Aim of the exercise: Each line from the opening of the records that follow to the line with "всё указано правильно" needs to be written out exactly. Add nothing.
(Beginning of Excerpted records)
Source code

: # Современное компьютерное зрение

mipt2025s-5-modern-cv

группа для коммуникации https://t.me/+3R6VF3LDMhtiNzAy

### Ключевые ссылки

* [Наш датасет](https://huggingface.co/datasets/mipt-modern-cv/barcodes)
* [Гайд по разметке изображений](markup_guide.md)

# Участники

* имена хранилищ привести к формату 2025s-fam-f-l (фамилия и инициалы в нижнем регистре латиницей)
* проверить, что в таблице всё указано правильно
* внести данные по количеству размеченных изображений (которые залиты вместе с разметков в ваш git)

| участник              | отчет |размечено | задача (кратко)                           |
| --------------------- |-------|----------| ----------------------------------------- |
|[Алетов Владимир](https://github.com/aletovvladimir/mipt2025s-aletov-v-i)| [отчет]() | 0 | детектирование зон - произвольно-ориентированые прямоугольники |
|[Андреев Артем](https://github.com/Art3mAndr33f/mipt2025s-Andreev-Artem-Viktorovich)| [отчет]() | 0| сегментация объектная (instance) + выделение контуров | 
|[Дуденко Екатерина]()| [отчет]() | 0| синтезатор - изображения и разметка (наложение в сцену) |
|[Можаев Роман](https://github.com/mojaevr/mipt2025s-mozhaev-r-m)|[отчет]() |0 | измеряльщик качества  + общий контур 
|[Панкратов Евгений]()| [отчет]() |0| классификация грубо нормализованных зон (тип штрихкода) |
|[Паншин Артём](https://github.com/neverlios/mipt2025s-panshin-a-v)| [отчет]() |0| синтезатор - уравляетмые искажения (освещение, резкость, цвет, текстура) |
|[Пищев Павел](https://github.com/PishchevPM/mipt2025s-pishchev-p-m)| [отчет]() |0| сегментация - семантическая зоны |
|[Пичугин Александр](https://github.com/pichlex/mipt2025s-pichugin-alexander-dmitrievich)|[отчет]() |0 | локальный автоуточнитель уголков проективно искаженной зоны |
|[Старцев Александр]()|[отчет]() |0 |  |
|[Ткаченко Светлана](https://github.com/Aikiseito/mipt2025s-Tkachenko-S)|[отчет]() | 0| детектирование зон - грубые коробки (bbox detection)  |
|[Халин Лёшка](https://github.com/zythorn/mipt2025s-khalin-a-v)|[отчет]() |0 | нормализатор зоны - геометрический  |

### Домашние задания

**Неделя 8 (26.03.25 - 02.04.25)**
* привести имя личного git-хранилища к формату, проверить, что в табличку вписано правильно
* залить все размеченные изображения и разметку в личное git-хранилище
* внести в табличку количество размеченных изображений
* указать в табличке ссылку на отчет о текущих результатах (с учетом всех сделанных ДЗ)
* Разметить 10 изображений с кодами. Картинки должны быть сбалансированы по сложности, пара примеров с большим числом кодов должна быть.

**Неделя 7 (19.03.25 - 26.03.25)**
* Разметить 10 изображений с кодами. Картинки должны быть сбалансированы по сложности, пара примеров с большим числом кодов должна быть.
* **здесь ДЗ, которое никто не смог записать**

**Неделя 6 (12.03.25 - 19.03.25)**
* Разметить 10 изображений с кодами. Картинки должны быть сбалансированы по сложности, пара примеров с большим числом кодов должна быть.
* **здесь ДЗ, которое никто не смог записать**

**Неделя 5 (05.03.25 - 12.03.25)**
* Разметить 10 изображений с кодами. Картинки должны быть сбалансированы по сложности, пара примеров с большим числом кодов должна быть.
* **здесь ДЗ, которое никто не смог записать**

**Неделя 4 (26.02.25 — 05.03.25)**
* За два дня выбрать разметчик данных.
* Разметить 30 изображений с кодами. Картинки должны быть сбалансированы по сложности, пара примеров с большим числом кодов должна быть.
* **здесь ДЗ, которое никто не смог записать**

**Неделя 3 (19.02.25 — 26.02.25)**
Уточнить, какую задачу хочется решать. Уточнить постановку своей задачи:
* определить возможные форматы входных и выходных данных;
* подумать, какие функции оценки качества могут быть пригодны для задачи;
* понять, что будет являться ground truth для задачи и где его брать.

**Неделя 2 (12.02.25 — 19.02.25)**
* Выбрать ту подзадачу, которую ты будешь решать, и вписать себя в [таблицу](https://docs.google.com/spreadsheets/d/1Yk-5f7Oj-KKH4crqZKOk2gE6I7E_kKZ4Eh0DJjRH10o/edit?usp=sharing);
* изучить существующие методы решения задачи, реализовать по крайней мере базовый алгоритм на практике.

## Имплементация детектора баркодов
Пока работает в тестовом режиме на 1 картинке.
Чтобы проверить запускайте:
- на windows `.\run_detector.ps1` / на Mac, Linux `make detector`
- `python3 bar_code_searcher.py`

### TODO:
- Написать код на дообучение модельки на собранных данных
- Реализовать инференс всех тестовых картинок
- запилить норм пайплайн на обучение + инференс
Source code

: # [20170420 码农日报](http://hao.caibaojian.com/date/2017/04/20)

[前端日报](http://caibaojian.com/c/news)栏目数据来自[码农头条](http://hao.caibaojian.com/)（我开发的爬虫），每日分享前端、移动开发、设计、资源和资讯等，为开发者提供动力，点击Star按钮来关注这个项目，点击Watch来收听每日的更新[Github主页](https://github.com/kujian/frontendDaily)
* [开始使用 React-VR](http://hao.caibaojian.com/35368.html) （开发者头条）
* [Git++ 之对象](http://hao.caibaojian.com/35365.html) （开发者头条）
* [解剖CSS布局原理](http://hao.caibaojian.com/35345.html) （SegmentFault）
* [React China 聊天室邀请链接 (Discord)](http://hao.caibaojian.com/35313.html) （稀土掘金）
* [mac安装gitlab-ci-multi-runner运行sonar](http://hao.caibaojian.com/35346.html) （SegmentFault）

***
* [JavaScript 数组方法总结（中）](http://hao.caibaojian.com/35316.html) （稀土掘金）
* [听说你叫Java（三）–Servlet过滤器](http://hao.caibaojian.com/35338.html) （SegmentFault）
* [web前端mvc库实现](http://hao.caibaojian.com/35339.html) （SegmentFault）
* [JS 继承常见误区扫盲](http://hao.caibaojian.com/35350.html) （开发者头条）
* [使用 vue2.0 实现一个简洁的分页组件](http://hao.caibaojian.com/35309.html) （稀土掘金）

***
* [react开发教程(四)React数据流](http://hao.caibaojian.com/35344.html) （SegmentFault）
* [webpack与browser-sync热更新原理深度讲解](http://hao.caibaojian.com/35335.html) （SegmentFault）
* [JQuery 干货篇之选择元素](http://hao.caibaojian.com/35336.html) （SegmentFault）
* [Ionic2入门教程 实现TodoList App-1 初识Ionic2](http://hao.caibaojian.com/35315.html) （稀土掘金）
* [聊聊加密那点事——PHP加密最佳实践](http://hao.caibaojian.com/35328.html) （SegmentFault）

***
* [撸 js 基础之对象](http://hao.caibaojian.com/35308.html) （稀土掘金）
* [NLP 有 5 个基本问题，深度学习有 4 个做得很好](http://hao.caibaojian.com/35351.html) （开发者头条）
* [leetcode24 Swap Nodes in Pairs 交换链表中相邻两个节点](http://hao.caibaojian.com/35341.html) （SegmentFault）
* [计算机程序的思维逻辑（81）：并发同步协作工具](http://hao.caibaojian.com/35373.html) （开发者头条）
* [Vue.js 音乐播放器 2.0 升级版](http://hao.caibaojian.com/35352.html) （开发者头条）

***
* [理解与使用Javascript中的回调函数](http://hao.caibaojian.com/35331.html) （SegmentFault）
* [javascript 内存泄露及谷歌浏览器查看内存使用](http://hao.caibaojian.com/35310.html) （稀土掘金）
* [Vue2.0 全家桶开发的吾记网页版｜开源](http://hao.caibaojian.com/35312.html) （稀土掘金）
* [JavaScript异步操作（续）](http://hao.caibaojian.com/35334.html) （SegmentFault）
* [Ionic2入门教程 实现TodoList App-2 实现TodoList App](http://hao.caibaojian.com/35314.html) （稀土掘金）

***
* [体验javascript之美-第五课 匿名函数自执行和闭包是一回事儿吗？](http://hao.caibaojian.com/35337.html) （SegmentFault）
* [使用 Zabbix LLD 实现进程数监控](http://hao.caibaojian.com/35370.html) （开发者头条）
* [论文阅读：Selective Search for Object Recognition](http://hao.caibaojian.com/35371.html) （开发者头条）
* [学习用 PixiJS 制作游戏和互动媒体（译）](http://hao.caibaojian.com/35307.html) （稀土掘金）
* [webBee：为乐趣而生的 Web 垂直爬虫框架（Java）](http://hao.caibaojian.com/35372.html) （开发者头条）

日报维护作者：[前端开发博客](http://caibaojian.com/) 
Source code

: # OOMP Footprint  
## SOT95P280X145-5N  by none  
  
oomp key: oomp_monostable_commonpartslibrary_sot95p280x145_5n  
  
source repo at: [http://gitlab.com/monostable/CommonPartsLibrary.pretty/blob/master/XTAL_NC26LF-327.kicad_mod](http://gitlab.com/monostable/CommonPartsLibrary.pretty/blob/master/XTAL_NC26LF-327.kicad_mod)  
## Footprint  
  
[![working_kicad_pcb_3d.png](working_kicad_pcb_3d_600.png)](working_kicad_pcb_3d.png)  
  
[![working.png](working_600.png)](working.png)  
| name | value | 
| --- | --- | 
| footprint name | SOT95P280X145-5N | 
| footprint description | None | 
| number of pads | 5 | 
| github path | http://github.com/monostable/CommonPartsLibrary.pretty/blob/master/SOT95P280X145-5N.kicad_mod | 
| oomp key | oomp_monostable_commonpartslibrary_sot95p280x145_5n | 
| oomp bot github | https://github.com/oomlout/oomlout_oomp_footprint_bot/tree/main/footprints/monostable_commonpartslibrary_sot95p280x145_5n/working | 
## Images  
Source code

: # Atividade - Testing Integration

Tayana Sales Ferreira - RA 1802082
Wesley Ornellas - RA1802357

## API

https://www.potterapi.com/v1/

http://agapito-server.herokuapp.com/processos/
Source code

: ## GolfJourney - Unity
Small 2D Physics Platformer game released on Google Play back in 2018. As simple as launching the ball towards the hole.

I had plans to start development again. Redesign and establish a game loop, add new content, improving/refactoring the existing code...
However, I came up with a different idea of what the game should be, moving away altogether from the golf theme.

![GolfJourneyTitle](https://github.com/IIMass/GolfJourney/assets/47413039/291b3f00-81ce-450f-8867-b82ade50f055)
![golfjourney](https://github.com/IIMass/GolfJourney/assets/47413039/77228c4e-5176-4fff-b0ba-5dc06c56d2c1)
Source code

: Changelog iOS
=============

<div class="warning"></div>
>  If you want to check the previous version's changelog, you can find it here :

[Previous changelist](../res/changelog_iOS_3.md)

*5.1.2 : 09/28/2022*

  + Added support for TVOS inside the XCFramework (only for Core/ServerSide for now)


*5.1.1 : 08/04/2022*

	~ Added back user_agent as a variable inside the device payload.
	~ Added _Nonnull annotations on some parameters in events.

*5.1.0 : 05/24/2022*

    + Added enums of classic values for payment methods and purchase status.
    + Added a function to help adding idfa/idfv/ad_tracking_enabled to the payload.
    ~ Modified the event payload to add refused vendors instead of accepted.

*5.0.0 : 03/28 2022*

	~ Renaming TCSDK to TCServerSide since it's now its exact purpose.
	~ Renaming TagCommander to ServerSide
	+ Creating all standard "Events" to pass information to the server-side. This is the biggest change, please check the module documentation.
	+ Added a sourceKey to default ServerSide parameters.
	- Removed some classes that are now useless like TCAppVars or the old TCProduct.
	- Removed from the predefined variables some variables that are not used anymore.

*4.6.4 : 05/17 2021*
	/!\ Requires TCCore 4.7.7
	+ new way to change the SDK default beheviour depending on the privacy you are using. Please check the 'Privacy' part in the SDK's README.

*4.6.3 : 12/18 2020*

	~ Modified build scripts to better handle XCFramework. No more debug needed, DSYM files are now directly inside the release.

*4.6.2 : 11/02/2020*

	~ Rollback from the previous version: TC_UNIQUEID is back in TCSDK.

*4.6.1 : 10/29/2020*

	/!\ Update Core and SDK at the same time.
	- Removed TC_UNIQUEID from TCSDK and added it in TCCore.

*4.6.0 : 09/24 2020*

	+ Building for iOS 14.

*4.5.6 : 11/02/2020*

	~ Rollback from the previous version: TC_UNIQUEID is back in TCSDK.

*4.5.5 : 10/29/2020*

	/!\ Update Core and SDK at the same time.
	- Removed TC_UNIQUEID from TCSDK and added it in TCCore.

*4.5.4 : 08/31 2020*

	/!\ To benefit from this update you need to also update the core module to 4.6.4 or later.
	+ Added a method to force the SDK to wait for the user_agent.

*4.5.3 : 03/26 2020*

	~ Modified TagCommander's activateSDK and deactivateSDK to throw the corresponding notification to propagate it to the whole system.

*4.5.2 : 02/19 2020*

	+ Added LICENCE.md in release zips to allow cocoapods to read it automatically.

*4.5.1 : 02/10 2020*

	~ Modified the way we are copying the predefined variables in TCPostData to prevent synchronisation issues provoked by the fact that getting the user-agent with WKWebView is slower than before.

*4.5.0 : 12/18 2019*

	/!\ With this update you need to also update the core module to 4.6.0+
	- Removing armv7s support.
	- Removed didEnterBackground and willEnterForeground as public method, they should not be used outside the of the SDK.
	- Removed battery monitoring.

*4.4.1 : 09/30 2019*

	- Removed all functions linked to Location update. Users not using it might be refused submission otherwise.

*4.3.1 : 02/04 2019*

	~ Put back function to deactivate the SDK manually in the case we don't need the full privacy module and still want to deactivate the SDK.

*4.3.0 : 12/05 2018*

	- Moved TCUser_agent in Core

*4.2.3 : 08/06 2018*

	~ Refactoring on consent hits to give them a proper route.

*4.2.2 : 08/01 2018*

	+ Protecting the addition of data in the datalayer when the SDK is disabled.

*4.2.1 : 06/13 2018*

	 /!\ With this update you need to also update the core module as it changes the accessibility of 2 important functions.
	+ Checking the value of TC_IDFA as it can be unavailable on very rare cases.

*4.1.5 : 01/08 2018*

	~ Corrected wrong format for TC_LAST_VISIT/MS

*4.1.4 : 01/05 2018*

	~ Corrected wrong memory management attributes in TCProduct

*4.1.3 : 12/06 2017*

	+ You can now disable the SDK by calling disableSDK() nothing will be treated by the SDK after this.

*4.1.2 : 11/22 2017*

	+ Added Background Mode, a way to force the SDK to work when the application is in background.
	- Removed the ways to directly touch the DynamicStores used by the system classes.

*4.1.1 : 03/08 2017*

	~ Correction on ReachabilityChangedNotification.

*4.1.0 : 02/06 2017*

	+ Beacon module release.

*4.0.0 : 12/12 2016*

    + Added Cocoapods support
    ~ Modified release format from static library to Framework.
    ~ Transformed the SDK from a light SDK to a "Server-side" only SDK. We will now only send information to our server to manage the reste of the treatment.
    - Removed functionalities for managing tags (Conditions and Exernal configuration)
(End of Excerpted records)
Response box:
Source code

: # Современное компьютерное зрение

mipt2025s-5-modern-cv

группа для коммуникации https://t.me/+3R6VF3LDMhtiNzAy

### Ключевые ссылки

* [Наш датасет](https://huggingface.co/datasets/mipt-modern-cv/barcodes)
* [Гайд по разметке изображений](markup_guide.md)

# Участники

* имена хранилищ привести к формату 2025s-fam-f-l (фамилия и инициалы в нижнем регистре латиницей)
* проверить, что в таблице всё указано правильно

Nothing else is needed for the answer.